Fan explains why she spent $30,000 to re-create the bridge of Star Trek's Enterprise

If you're reading Blastr, chances are you've wanted to live on the Enterprise, quaff a glass of tranya and wager your quatloos on a death match. You can't -- not until quatloos are legal tender. But if you're Line Rainville, you can have the next best thing: a full-sized basement that replicates the spirit of the NCC-1701.

When Rainville, a French Canadian novelist and scriptwriter, was refurbishing her basement, she thought she would spend $30,000 on something she really wanted. Although the bulk of her budget went to necessities such as tiling, plumbing and electricity, she spent the rest of it on creating the look and feel of the 23rd century. "I had to renovate the basement anyway," she said.
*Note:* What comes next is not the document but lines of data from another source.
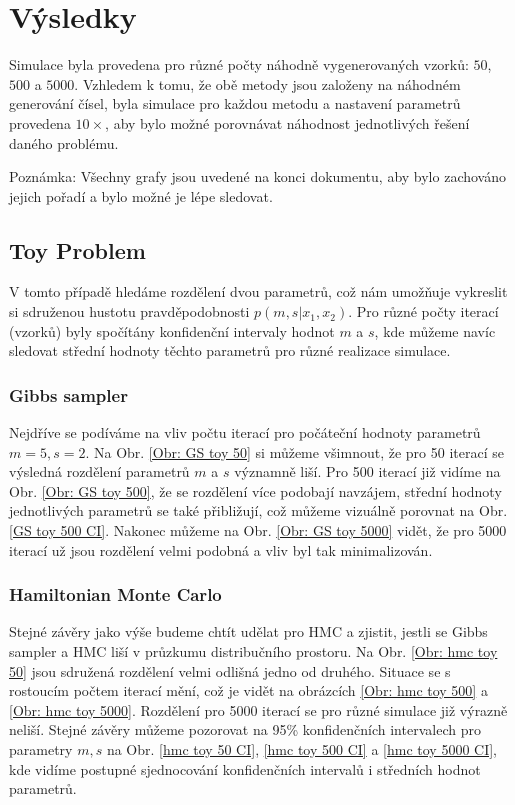 \documentclass[11pt,oneside,american,czech]{article}
\begin{document}
\section{Výsledky}

Simulace byla provedena pro různé počty náhodně vygenerovaných vzorků: $50$, $500$ a $5000$. Vzhledem k tomu, že obě metody jsou založeny na náhodném generování čísel, byla simulace pro každou metodu a nastavení parametrů provedena $10\times$, aby bylo možné porovnávat náhodnost jednotlivých řešení daného problému.

Poznámka: Všechny grafy jsou uvedené na konci dokumentu, aby bylo zachováno jejich pořadí a bylo možné je lépe sledovat.

\subsection{Toy Problem}

V tomto případě hledáme rozdělení dvou parametrů, což nám umožňuje vykreslit si sdruženou hustotu pravděpodobnosti $p(m,s|x_1,x_2)$. Pro různé počty iterací (vzorků) byly spočítány konfidenční intervaly hodnot $m$ a $s$, kde můžeme navíc sledovat střední hodnoty těchto parametrů pro různé realizace simulace.

\subsubsection{Gibbs sampler}

Nejdříve se podíváme na vliv počtu iterací pro počáteční hodnoty parametrů $m = 5, s = 2$. Na Obr. \ref{Obr: GS toy 50} si můžeme všimnout, že pro 50 iterací se výsledná rozdělení parametrů $m$ a $s$ významně liší. Pro 500 iterací již vidíme na Obr. \ref{Obr: GS toy 500}, že se rozdělení více podobají navzájem, střední hodnoty jednotlivých parametrů se také přibližují, což můžeme vizuálně porovnat na Obr. \ref{GS toy 500 CI}. Nakonec můžeme na Obr. \ref{Obr: GS toy 5000} vidět, že pro 5000 iterací už jsou rozdělení velmi podobná a vliv  byl tak minimalizován.

\subsubsection{Hamiltonian Monte Carlo}

Stejné závěry jako výše budeme chtít udělat pro HMC a zjistit, jestli se Gibbs sampler a HMC liší v průzkumu distribučního prostoru. Na Obr. \ref{Obr: hmc toy 50} jsou sdružená rozdělení velmi odlišná jedno od druhého. Situace se s rostoucím počtem iterací mění, což je vidět na obrázcích \ref{Obr: hmc toy 500} a \ref{Obr: hmc toy 5000}. Rozdělení pro 5000 iterací se pro různé simulace již výrazně neliší. Stejné závěry můžeme pozorovat na 95\% konfidenčních intervalech pro parametry $m, s$ na Obr. \ref{hmc toy 50 CI}, \ref{hmc toy 500 CI}  a \ref{hmc toy 5000 CI}, kde vidíme postupné sjednocování konfidenčních intervalů i středních hodnot parametrů.
\end{document}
Potential DIYers, take note. Rainvillep -- whose favorite episodes include "Operation: Annihilate," "The Corbomite Maneuver" and "Shore Leave," as well as the fan production Star Trek Continueshas no design experience. But she wasn't afraid of manual labor, which included painting walls and sawing wood, with a little help from family and friends. "I'm lucky for that," she said.

Still, it took a year and a half of work (plus the prior six months of collecting items) to achieve Trek perfection.
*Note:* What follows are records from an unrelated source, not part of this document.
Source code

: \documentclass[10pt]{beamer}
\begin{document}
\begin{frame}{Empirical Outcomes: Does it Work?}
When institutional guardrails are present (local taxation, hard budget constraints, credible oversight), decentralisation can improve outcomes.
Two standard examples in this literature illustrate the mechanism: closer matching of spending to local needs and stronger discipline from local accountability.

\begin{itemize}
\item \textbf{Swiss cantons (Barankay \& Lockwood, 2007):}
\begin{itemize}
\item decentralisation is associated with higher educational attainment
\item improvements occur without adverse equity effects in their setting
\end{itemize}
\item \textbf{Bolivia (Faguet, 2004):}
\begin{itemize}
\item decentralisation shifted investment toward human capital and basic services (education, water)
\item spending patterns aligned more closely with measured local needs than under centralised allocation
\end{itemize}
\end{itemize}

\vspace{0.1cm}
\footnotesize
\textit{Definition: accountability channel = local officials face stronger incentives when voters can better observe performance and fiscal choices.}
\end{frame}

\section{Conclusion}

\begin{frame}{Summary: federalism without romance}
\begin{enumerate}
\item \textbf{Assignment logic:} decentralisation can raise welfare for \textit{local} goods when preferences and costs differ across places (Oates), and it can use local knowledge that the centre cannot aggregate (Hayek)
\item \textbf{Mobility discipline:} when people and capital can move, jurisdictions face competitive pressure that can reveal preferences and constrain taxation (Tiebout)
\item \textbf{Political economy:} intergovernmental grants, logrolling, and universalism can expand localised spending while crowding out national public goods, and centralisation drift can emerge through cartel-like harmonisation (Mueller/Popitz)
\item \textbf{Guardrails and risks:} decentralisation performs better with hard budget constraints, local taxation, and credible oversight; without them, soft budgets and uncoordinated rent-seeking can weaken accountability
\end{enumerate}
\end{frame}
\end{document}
If you want to undertake your own decorating mission, Rainville suggests you take it slowly ... but not because you need to make sure you've made the right design decision. "If you're as passionate as I am, they're going to like it." No, you need to take your time so you can savor the experience. "When I first started, I painted [the basement] gray. I enjoyed it. But people said it was sad to be surrounded by gray, so I added the red. I enjoyed that too. Go slowly to appreciate each step."
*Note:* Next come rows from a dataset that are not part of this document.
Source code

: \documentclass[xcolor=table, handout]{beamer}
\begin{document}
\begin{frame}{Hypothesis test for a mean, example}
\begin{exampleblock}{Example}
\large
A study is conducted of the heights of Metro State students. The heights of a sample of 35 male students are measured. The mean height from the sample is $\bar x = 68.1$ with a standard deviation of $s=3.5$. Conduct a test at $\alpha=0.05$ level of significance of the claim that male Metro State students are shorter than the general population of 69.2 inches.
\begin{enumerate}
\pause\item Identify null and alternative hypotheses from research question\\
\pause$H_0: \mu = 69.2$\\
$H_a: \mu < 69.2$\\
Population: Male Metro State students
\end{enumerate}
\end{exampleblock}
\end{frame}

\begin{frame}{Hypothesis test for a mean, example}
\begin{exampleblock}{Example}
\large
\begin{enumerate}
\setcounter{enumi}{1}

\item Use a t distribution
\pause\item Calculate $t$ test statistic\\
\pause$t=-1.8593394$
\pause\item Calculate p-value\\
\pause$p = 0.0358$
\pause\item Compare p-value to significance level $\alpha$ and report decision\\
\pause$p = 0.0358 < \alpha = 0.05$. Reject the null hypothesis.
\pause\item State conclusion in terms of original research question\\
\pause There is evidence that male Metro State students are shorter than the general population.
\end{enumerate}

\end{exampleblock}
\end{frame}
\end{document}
In terms of practical design advice, Rainville says, "The most important pieces are the smallest ones." She placed a lot of emphasis on getting the lighting and the buttons right. "Without the lights and buttons, it won't look Star Trek."

Rainville most enjoys her "home theater, where I have the main screen, the science officer panel and the communication panel." But her guests prefer a different section: the bathroom.

Her bathroom, which was "inspired by both the sick bay and the observation deck," is decorated with Starfleet tilework. From the pictures, you can see that the shower is large and, after a day wrestling Andorians, inviting.

Has anyone asked if they can bathe there? "Yes, they have. It's special."

George Takei, the former Mr. Sulu and current Facebook tastemaker, agreed enough to post her photos on his own page. He wrote, "Now, I wouldn't recommend just anyone do this. But you can't say this fangirl isn't living out her dream." 

Rainville is happily doing just that. "It's a place for me to relax, to connect with this capacity we have as a child to play, and to find that world where we can dream and feel we are somewhere else."

But Rainville can't say whether her project is complete or still a work in progress. "There are two rooms [downstairs] that I did not touch, a laundry room and a library," she said. "I'm thinking about the library."